California as an Island

From its first portrayal on a printed map by Diego Gutiérrez, in 1562, California was shown as part of North America by mapmakers, including Gerardus Mercator and Ortelius. In the 1620s, however, it began to appear as an island in several sources.

This was most likely the result of a reading of the travel account of Sebastian Vizcaino, who had been sent north up the shore of California in 1602. A Carmelite friar who accompanied him later described the land as an island, a description first published in Juan Torquemada’s Monarquia Indiana (1613) with the island details curtailed somewhat. The friar, Fray Antonio de la Ascension, also wrote a Relacion breve of his geographic ideas around 1620. The ideas spread about New Spain and, eventually, most likely via Dutch mariners and perhaps thanks to stolen charts, to the rest of Europe.

By the 1620s, many mapmakers chose to depict the peninsula as an island.  These included Henricus Hondius, who published the first atlas map to focus solely on North America with the island prominently featured in 1636. Hondius borrowed his outline of California from another widely-distributed map, that of Henry Briggs printed in Samuel Purchas’ Hakluytus Posthumus or Purchas his Pilgrimes (1625).

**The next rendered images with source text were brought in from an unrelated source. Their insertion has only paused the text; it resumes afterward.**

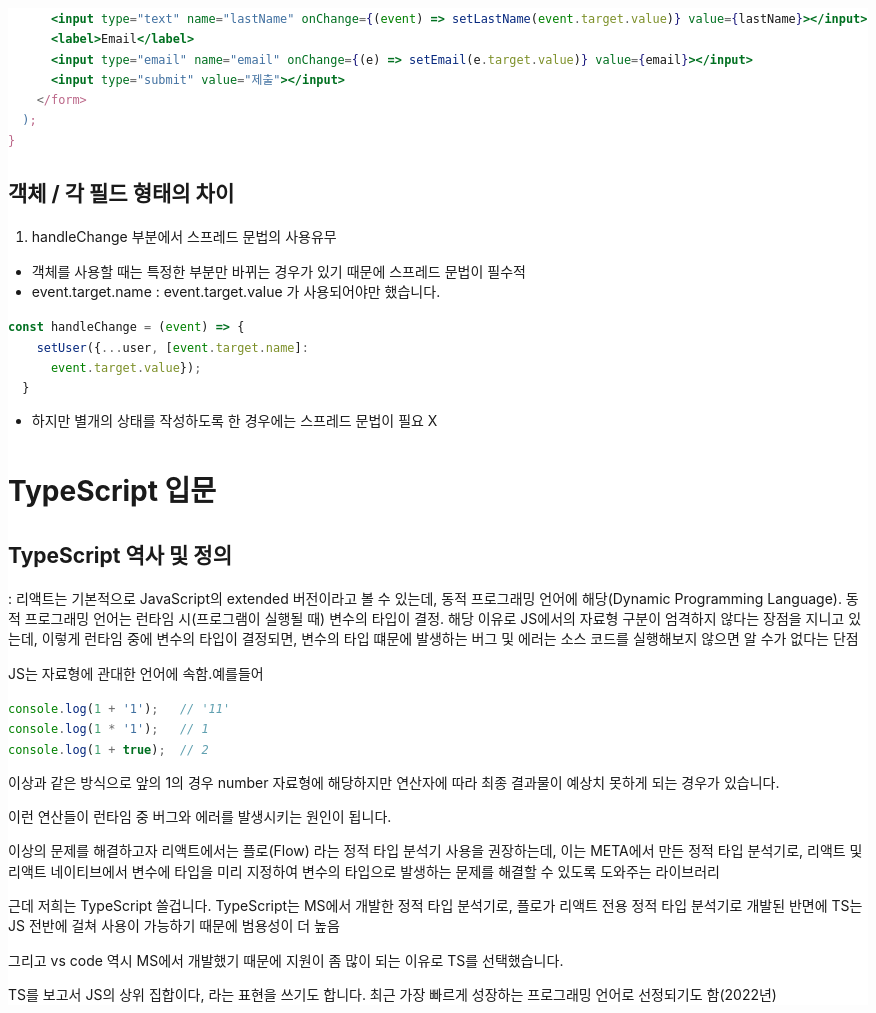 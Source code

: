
 ```jsx
      <input type="text" name="lastName" onChange={(event) => setLastName(event.target.value)} value={lastName}></input>
      <label>Email</label>
      <input type="email" name="email" onChange={(e) => setEmail(e.target.value)} value={email}></input>
      <input type="submit" value="제출"></input>
    </form>
  );
}
```

## 객체 / 각 필드 형태의 차이
1. handleChange 부분에서 스프레드 문법의 사용유무
  - 객체를 사용할 때는 특정한 부분만 바뀌는 경우가 있기 때문에 스프레드 문법이 필수적
  - event.target.name : event.target.value 가 사용되어야만 했습니다.
```jsx
const handleChange = (event) => {
    setUser({...user, [event.target.name]:
      event.target.value});
  }
```
  - 하지만 별개의 상태를 작성하도록 한 경우에는 스프레드 문법이 필요 X

# TypeScript 입문

## TypeScript 역사 및 정의

: 리액트는 기본적으로 JavaScript의 extended 버전이라고 볼 수 있는데, 동적 프로그래밍 언어에 해당(Dynamic Programming Language). 동적 프로그래밍 언어는 런타임 시(프로그램이 실행될 때) 변수의 타입이 결정. 해당 이유로 JS에서의 자료형 구분이 엄격하지 않다는 장점을 지니고 있는데, 이렇게 런타임 중에 변수의 타입이 결정되면, 변수의 타입 떄문에 발생하는 버그 및 에러는 소스 코드를 실행해보지 않으면 알 수가 없다는 단점

JS는 자료형에 관대한 언어에 속함.예를들어
```js
console.log(1 + '1');   // '11'
console.log(1 * '1');   // 1
console.log(1 + true);  // 2
```
이상과 같은 방식으로 앞의 1의 경우 number 자료형에 해당하지만 연산자에 따라 최종 결과물이 예상치 못하게 되는 경우가 있습니다.

이런 연산들이 런타임 중 버그와 에러를 발생시키는 원인이 됩니다.

이상의 문제를 해결하고자 리액트에서는 플로(Flow) 라는 정적 타입 분석기 사용을 권장하는데, 이는 META에서 만든 정적 타입 분석기로, 리액트 및 리액트 네이티브에서 변수에 타입을 미리 지정하여 변수의 타입으로 발생하는 문제를 해결할 수 있도록 도와주는 라이브러리

근데 저희는 TypeScript 쓸겁니다.
TypeScript는 MS에서 개발한 정적 타입 분석기로, 플로가 리액트 전용 정적 타입 분석기로 개발된 반면에 TS는 JS 전반에 걸쳐 사용이 가능하기 때문에 범용성이 더 높음

그리고 vs code 역시 MS에서 개발했기 때문에 지원이 좀 많이 되는 이유로 TS를 선택했습니다.

TS를 보고서 JS의 상위 집합이다, 라는 표현을 쓰기도 합니다.
최근 가장 빠르게 성장하는 프로그래밍 언어로 선정되기도 함(2022년)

Other prominent practitioners like John Speed and Nicolas Sanson also adopted the new island and the practice became commonplace. Father Kino initially followed along with this theory, but after extensive travels in what is now California, Arizona, and northern Mexico, he concluded that the island was actually a peninsula. Even after Kino published a map based on his travels refuting the claim (Paris, 1705), California as an island remained a fixture until the mid-eighteenth century.

This is a fascinatingly-detailed map of California as an island, as well as a well-documented and accurate picture of the settlement history of New Mexico and southern Arizona.

Reference
McLaughlin 1334; Wheat 78; Wagner 462.
Nicolas de Fer Biography

Nicholas de Fer (1646-1720) was the son of a map seller, Antoine de Fer, and grew to be one of the most well-known mapmakers in France in the seventeenth century. He was apprenticed at twelve years old to Louis Spirinx, an engraver. When his father died in 1673, Nicholas helped his mother run the business until 1687, when he became the sole proprietor.

His earliest known work is a map of the Canal of Languedoc in 1669, while some of his earliest engravings are in the revised edition of Methode pour Apprendre Facilement la Geographie (1685). In 1697, he published his first world atlas. Perhaps his most famous map is his wall map of America, published in 1698, with its celebrated beaver scene (engraved by Hendrick van Loon, designed by Nicolas Guerard). After his death in 1720, the business passed to his sons-in-law, Guillaume Danet and Jacques-Francois Benard.